What to do: Gather each line of the entries below that includes "visits".

Records for this exercise:
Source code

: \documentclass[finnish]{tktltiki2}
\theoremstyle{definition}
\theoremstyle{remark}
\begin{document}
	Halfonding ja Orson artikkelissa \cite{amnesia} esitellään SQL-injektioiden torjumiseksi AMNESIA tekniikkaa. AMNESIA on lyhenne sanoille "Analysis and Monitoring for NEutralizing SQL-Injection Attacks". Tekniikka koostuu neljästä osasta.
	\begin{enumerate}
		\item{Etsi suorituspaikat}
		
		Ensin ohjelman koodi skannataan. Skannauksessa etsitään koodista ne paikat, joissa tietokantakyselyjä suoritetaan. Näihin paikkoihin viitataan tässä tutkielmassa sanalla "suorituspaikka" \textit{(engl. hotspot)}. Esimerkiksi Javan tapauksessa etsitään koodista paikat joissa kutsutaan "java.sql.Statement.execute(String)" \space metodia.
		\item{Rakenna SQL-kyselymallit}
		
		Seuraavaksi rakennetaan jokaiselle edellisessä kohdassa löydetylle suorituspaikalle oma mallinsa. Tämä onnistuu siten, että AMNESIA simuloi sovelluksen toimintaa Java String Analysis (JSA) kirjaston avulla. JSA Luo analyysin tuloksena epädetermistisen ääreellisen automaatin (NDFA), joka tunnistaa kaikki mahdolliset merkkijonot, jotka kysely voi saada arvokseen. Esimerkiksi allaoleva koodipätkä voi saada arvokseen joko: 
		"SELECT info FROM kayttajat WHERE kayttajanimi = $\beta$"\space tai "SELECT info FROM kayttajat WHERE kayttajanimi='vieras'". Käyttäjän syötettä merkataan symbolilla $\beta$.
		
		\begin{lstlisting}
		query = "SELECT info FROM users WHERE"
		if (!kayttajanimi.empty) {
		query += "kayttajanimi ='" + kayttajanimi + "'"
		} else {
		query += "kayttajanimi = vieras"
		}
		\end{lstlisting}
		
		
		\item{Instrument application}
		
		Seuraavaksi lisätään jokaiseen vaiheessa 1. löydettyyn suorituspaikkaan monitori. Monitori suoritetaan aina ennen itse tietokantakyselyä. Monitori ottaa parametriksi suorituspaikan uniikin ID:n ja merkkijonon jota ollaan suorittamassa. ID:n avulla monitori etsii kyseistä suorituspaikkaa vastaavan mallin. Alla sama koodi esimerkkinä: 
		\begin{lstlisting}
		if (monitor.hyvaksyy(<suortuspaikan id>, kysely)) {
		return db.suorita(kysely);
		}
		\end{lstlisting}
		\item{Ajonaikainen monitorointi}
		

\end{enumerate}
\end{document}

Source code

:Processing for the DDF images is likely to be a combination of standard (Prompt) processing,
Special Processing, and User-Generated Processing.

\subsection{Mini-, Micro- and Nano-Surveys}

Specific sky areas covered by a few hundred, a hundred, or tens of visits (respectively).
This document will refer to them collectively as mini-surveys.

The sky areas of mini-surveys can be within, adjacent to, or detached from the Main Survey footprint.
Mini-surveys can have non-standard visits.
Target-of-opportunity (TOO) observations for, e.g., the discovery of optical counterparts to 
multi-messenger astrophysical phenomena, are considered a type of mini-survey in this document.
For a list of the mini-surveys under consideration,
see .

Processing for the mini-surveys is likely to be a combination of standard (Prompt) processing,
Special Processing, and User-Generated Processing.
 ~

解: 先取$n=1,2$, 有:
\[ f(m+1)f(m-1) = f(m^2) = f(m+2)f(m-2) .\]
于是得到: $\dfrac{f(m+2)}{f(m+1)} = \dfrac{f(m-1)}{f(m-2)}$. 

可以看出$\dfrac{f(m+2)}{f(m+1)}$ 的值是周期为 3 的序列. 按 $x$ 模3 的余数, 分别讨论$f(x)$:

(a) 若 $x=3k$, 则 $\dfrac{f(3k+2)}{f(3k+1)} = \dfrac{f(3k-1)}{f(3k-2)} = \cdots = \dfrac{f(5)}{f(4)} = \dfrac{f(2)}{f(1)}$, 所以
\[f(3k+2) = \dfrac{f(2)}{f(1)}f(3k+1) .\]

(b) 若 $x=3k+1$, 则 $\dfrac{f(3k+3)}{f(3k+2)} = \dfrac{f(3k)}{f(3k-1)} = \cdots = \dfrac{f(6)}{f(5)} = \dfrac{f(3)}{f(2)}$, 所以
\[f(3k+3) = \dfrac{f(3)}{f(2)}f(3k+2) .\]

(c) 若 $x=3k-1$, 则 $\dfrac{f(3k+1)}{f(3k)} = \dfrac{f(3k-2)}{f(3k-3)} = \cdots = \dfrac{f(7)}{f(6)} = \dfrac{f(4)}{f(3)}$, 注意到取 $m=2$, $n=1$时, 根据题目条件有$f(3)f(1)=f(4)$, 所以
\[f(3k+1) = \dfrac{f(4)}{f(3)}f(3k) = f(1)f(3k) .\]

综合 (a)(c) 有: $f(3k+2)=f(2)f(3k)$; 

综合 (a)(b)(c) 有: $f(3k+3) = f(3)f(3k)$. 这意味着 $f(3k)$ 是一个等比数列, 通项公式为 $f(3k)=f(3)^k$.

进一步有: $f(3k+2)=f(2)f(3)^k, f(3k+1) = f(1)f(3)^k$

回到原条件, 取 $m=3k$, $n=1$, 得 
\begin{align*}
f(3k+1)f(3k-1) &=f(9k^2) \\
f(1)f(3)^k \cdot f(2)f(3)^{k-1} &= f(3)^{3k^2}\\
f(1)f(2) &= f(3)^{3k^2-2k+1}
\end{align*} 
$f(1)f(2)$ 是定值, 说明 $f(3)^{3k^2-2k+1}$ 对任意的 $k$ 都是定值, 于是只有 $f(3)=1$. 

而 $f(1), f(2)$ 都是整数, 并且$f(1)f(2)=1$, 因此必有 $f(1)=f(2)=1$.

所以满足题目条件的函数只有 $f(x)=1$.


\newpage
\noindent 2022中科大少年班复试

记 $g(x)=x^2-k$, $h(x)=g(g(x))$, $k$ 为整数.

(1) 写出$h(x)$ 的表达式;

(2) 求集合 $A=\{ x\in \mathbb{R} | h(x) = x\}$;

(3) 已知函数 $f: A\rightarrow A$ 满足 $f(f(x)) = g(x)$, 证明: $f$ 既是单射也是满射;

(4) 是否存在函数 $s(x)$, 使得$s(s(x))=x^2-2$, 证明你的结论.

The completed task:
Specific sky areas covered by a few hundred, a hundred, or tens of visits (respectively).
Mini-surveys can have non-standard visits.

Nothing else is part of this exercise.